Pulmonary Embolism for the USMLE Step 3 Exam
Etiology and Risk Factors
- Pulmonary Embolism (PE):
- PE results from a thrombus, usually originating from the deep veins of the legs or pelvis (deep vein thrombosis, DVT), which dislodges and obstructs a pulmonary artery.
- Virchow’s Triad:
- Risk factors for thrombus formation are explained by Virchow's triad:
- Endothelial injury: Vessel wall trauma (e.g., surgery, catheterization).
- Venous stasis: Prolonged immobility (e.g., bed rest, long-distance travel).
- Hypercoagulability: Pregnancy, malignancy, oral contraceptives, or inherited thrombophilias (e.g., factor V Leiden).
- Additional Risk Factors:
- Recent surgery (especially orthopedic procedures), malignancy (e.g., lung, pancreatic cancer), obesity, smoking, and pregnancy.
Pathophysiology
- Thrombus Formation and Migration:
- A thrombus forms in the deep veins, travels through the venous circulation into the right side of the heart, and is pumped into the pulmonary arteries where it obstructs blood flow.
- Hemodynamic Consequences:
- The embolus causes increased pulmonary vascular resistance, leading to right ventricular strain. In large PEs, this can result in right heart failure and cardiogenic shock.
- Ventilation-Perfusion (V/Q) Mismatch:
- The obstruction prevents blood from reaching areas of the lung, causing V/Q mismatch, which leads to hypoxemia.
Clinical Features
- Symptoms:
- Dyspnea: Sudden onset, often the most common presenting symptom.
- Pleuritic chest pain: Sharp pain, worsened by deep breathing.
- Cough: Can be dry or productive, with hemoptysis in some cases.
- Tachycardia and tachypnea: Often seen on physical exam.
- Leg swelling or pain: May indicate the presence of a DVT, the source of the embolism.
- Massive PE:
- Symptoms of syncope, hypotension, or signs of shock indicate a massive PE, usually due to right ventricular failure.
Diagnosis
Clinical Probability
- Wells Score:
- A scoring system used to assess the likelihood of PE, including factors like clinical signs of DVT, recent immobilization, previous DVT/PE, and malignancy.
Diagnostic Testing
- D-dimer:
- A sensitive but nonspecific marker for clot formation. A negative result can rule out PE in low-risk patients.

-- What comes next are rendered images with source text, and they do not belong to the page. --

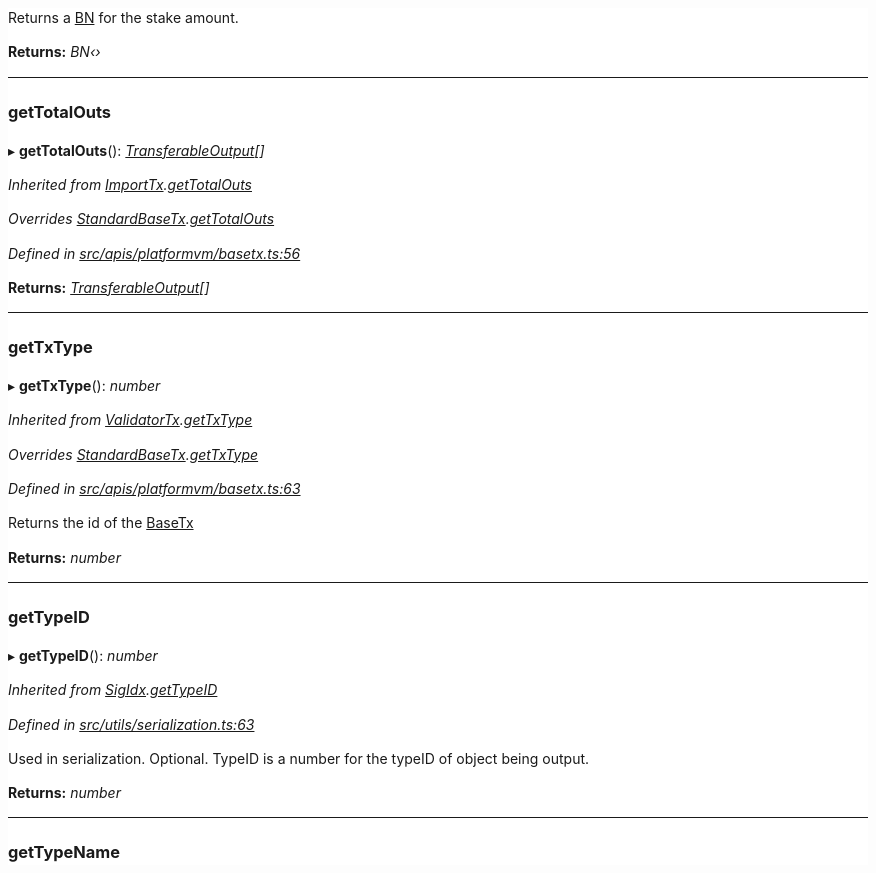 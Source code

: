 Returns a [BN](https://github.com/indutny/bn.js/) for the stake amount.

**Returns:** *BN‹›*

___

###  getTotalOuts

▸ **getTotalOuts**(): *[TransferableOutput](api_platformvm_outputs.transferableoutput.md)[]*

*Inherited from [ImportTx](api_platformvm_importtx.importtx.md).[getTotalOuts](api_platformvm_importtx.importtx.md#gettotalouts)*

*Overrides [StandardBaseTx](common_transactions.standardbasetx.md).[getTotalOuts](common_transactions.standardbasetx.md#abstract-gettotalouts)*

*Defined in [src/apis/platformvm/basetx.ts:56](https://github.com/chain4travel/caminojs/blob/8077d740/src/apis/platformvm/basetx.ts#L56)*

**Returns:** *[TransferableOutput](api_platformvm_outputs.transferableoutput.md)[]*

___

###  getTxType

▸ **getTxType**(): *number*

*Inherited from [ValidatorTx](api_platformvm_validationtx.validatortx.md).[getTxType](api_platformvm_validationtx.validatortx.md#gettxtype)*

*Overrides [StandardBaseTx](common_transactions.standardbasetx.md).[getTxType](common_transactions.standardbasetx.md#abstract-gettxtype)*

*Defined in [src/apis/platformvm/basetx.ts:63](https://github.com/chain4travel/caminojs/blob/8077d740/src/apis/platformvm/basetx.ts#L63)*

Returns the id of the [BaseTx](api_avm_basetx.basetx.md)

**Returns:** *number*

___

###  getTypeID

▸ **getTypeID**(): *number*

*Inherited from [SigIdx](common_signature.sigidx.md).[getTypeID](common_signature.sigidx.md#gettypeid)*

*Defined in [src/utils/serialization.ts:63](https://github.com/chain4travel/caminojs/blob/8077d740/src/utils/serialization.ts#L63)*

Used in serialization. Optional. TypeID is a number for the typeID of object being output.

**Returns:** *number*

___

###  getTypeName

- CT Pulmonary Angiography (CTPA):
- The gold standard diagnostic test for PE, providing direct visualization of the thrombus in the pulmonary arteries.

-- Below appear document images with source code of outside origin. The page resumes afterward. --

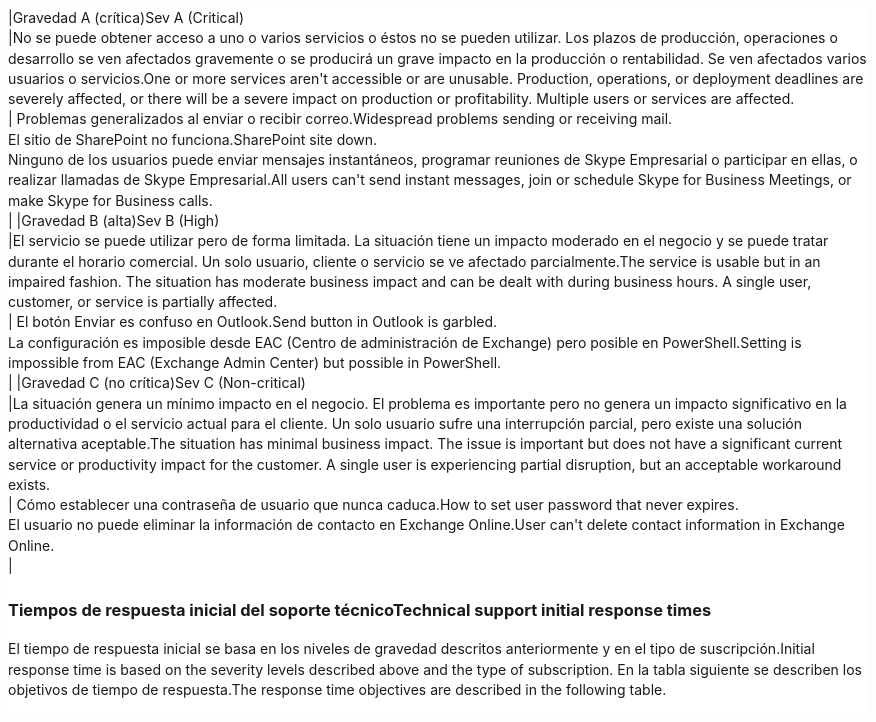 |<span data-ttu-id="a3ccc-167">Gravedad A (crítica)</span><span class="sxs-lookup"><span data-stu-id="a3ccc-167">Sev A (Critical)</span></span>  <br/> |<span data-ttu-id="a3ccc-p110">No se puede obtener acceso a uno o varios servicios o éstos no se pueden utilizar. Los plazos de producción, operaciones o desarrollo se ven afectados gravemente o se producirá un grave impacto en la producción o rentabilidad. Se ven afectados varios usuarios o servicios.</span><span class="sxs-lookup"><span data-stu-id="a3ccc-p110">One or more services aren't accessible or are unusable. Production, operations, or deployment deadlines are severely affected, or there will be a severe impact on production or profitability. Multiple users or services are affected.</span></span>  <br/> | <span data-ttu-id="a3ccc-171">Problemas generalizados al enviar o recibir correo.</span><span class="sxs-lookup"><span data-stu-id="a3ccc-171">Widespread problems sending or receiving mail.</span></span>  <br/>  <span data-ttu-id="a3ccc-172">El sitio de SharePoint no funciona.</span><span class="sxs-lookup"><span data-stu-id="a3ccc-172">SharePoint site down.</span></span>  <br/>  <span data-ttu-id="a3ccc-173">Ninguno de los usuarios puede enviar mensajes instantáneos, programar reuniones de Skype Empresarial o participar en ellas, o realizar llamadas de Skype Empresarial.</span><span class="sxs-lookup"><span data-stu-id="a3ccc-173">All users can't send instant messages, join or schedule Skype for Business Meetings, or make Skype for Business calls.</span></span>  <br/> |
|<span data-ttu-id="a3ccc-174">Gravedad B (alta)</span><span class="sxs-lookup"><span data-stu-id="a3ccc-174">Sev B (High)</span></span>  <br/> |<span data-ttu-id="a3ccc-p111">El servicio se puede utilizar pero de forma limitada. La situación tiene un impacto moderado en el negocio y se puede tratar durante el horario comercial. Un solo usuario, cliente o servicio se ve afectado parcialmente.</span><span class="sxs-lookup"><span data-stu-id="a3ccc-p111">The service is usable but in an impaired fashion. The situation has moderate business impact and can be dealt with during business hours. A single user, customer, or service is partially affected.</span></span>  <br/> | <span data-ttu-id="a3ccc-178">El botón Enviar es confuso en Outlook.</span><span class="sxs-lookup"><span data-stu-id="a3ccc-178">Send button in Outlook is garbled.</span></span>  <br/>  <span data-ttu-id="a3ccc-179">La configuración es imposible desde EAC (Centro de administración de Exchange) pero posible en PowerShell.</span><span class="sxs-lookup"><span data-stu-id="a3ccc-179">Setting is impossible from EAC (Exchange Admin Center) but possible in PowerShell.</span></span>  <br/> |
|<span data-ttu-id="a3ccc-180">Gravedad C (no crítica)</span><span class="sxs-lookup"><span data-stu-id="a3ccc-180">Sev C (Non-critical)</span></span>  <br/> |<span data-ttu-id="a3ccc-p112">La situación genera un mínimo impacto en el negocio. El problema es importante pero no genera un impacto significativo en la productividad o el servicio actual para el cliente. Un solo usuario sufre una interrupción parcial, pero existe una solución alternativa aceptable.</span><span class="sxs-lookup"><span data-stu-id="a3ccc-p112">The situation has minimal business impact. The issue is important but does not have a significant current service or productivity impact for the customer. A single user is experiencing partial disruption, but an acceptable workaround exists.</span></span>  <br/> | <span data-ttu-id="a3ccc-184">Cómo establecer una contraseña de usuario que nunca caduca.</span><span class="sxs-lookup"><span data-stu-id="a3ccc-184">How to set user password that never expires.</span></span>  <br/>  <span data-ttu-id="a3ccc-185">El usuario no puede eliminar la información de contacto en Exchange Online.</span><span class="sxs-lookup"><span data-stu-id="a3ccc-185">User can't delete contact information in Exchange Online.</span></span>  <br/> |

### <a name="technical-support-initial-response-times"></a><span data-ttu-id="a3ccc-186">Tiempos de respuesta inicial del soporte técnico</span><span class="sxs-lookup"><span data-stu-id="a3ccc-186">Technical support initial response times</span></span>

<span data-ttu-id="a3ccc-187">El tiempo de respuesta inicial se basa en los niveles de gravedad descritos anteriormente y en el tipo de suscripción.</span><span class="sxs-lookup"><span data-stu-id="a3ccc-187">Initial response time is based on the severity levels described above and the type of subscription.</span></span> <span data-ttu-id="a3ccc-188">En la tabla siguiente se describen los objetivos de tiempo de respuesta.</span><span class="sxs-lookup"><span data-stu-id="a3ccc-188">The response time objectives are described in the following table.</span></span>
  
||||||
|:-----|:-----|:-----|:-----|:-----|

- Ventilation-perfusion (V/Q) scan:
- Used when CTPA is contraindicated (e.g., in patients with contrast allergy or renal insufficiency). A V/Q mismatch suggests PE.
- Compression ultrasonography:
- Used to identify DVT in patients with leg symptoms or when PE imaging is unavailable.
Management
Anticoagulation
- Initial Therapy:
- Immediate anticoagulation is critical to prevent further clot formation. Options include:
- Low-molecular-weight heparin (LMWH): Preferred for most stable patients.
- Unfractionated heparin: Used in patients who may require thrombolysis or those with high bleeding risk.
- Direct oral anticoagulants (DOACs): Rivaroxaban and apixaban are commonly used for stable patients, without the need for bridging therapy.
Thrombolysis and Thrombectomy
- Thrombolysis:
- Administered in massive PE with hemodynamic instability. Alteplase (tPA) is the most commonly used agent for clot dissolution.
- Surgical or Catheter-Based Thrombectomy:
- Used for patients who fail thrombolysis or have contraindications to thrombolytic therapy.
Long-Term Anticoagulation
- Duration of Therapy:
- Anticoagulation is continued for 3-6 months in cases of provoked PE (e.g., surgery). For unprovoked PE, longer-term anticoagulation may be required based on the patient’s risk factors.
Complications
- Chronic Thromboembolic Pulmonary Hypertension (CTEPH):
- A long-term complication of unresolved PE, leading to persistent pulmonary hypertension and right ventricular dysfunction.
- Right Heart Failure:
- Acute or chronic right ventricular failure may develop in severe cases of PE due to increased pulmonary pressure.
Key Points
- Pulmonary embolism is caused by thrombi, often from the deep veins of the legs, migrating to the pulmonary arteries and blocking blood flow.
- Risk factors include immobility, recent surgery, malignancy, pregnancy, and inherited hypercoagulable states.
- Clinical presentation includes sudden dyspnea, pleuritic chest pain, tachycardia, and tachypnea, with massive PE presenting with hypotension or shock.
- Diagnosis is confirmed by CT pulmonary angiography (CTPA), and D-dimer is useful for ruling out PE in low-risk patients.
- Management involves prompt anticoagulation, with thrombolysis or thrombectomy for severe cases. Long-term anticoagulation depends on whether the PE was provoked or unprovoked.